The association also paid a visit to a woman with albinism, Tafwauli Ngoma, who was attacked in the district last month.
Simbota said the sensitization campaign was important to make the communities are aware of the trends of attacks towards the fresh presidential polls scheduled for July 2 so that persons with albinism could be protected.
“As we are heading towards election, there are some politicians who believe that they can use body tissues of persons with albinism to win elections, which is just an evil way of thinking.”
He said because of such kinds of beliefs, persons with albinism are being murdered, losing their body parts giving an example of a case in Mzimba where an old woman’s toes were chopped off because of the same beliefs.
He added that this was directly connected to the United Nations report which says that persons with albinism face an increase in attacks especially in the times when countries are having elections.

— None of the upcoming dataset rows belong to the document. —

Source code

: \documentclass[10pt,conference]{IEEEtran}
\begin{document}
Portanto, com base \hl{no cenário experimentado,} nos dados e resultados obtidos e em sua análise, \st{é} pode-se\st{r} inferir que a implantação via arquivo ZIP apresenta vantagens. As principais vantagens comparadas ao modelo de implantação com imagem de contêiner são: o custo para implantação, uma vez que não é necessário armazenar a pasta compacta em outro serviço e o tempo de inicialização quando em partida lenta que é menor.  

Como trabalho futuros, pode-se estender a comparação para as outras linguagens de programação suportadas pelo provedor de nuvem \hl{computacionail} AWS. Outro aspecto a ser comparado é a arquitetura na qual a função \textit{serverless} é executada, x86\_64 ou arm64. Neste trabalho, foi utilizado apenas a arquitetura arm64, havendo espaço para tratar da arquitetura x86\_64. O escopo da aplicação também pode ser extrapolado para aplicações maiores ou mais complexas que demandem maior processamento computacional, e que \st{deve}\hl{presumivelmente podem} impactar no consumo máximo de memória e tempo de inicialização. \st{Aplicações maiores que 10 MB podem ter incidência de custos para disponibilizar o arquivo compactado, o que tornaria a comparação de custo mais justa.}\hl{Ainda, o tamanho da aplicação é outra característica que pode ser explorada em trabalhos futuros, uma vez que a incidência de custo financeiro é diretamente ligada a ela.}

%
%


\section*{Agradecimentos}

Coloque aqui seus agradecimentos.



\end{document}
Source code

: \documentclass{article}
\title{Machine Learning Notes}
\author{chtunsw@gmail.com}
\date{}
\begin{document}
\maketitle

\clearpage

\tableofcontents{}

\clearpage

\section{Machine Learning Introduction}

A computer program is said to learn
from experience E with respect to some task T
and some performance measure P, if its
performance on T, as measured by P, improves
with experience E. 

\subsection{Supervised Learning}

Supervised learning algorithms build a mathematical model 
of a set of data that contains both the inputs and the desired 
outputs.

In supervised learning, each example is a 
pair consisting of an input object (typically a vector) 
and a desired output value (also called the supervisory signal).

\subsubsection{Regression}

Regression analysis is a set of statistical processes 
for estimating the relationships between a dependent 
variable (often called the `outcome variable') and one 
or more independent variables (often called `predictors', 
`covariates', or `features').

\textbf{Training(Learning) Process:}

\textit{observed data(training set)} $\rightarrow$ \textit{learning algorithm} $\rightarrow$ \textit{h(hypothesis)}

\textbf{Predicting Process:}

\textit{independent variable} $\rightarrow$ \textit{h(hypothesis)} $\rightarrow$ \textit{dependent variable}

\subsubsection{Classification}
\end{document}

“We are going to vote again and Zambia is also having elections and in the case of Mama Tafwauli Ngoma, the suspects were arrested along the Malawi-Zambia border that was directly connected to the same.
“Additionally her case happened after the court ruled that we will have fresh elections which only show the vulnerability of persons with albinism during this period,” he said.
He called upon government and other institutions to come in quickly in intensifying the protection of persons with albinism as early as possible during this period.
Simbota said the awareness that they conducted would go in other districts as well across the country.
Deputy Vestry chairperson for Jenda Church of Central African Presbyterian (CCAP), Harry Phiri said the information came at the right time and he believes it will spread in all communities.
“Persons with albinism here in rural areas face a lot challenges, so with this campaign things might change,” he said.
He appealed to Malawians to refrain from beliefs that put persons with albinism at risk of being attacked because they are just like anyone else.
“They have the right to live just like everyone else and attacking them for their body parts is barbaric and as such everyone should take part in protecting them in our communities,” he said.
Phiri cited that these acts are still happening because punishments given to the offenders are not stiff enough and appealed to the courts that the issue of punishments should be put into consideration.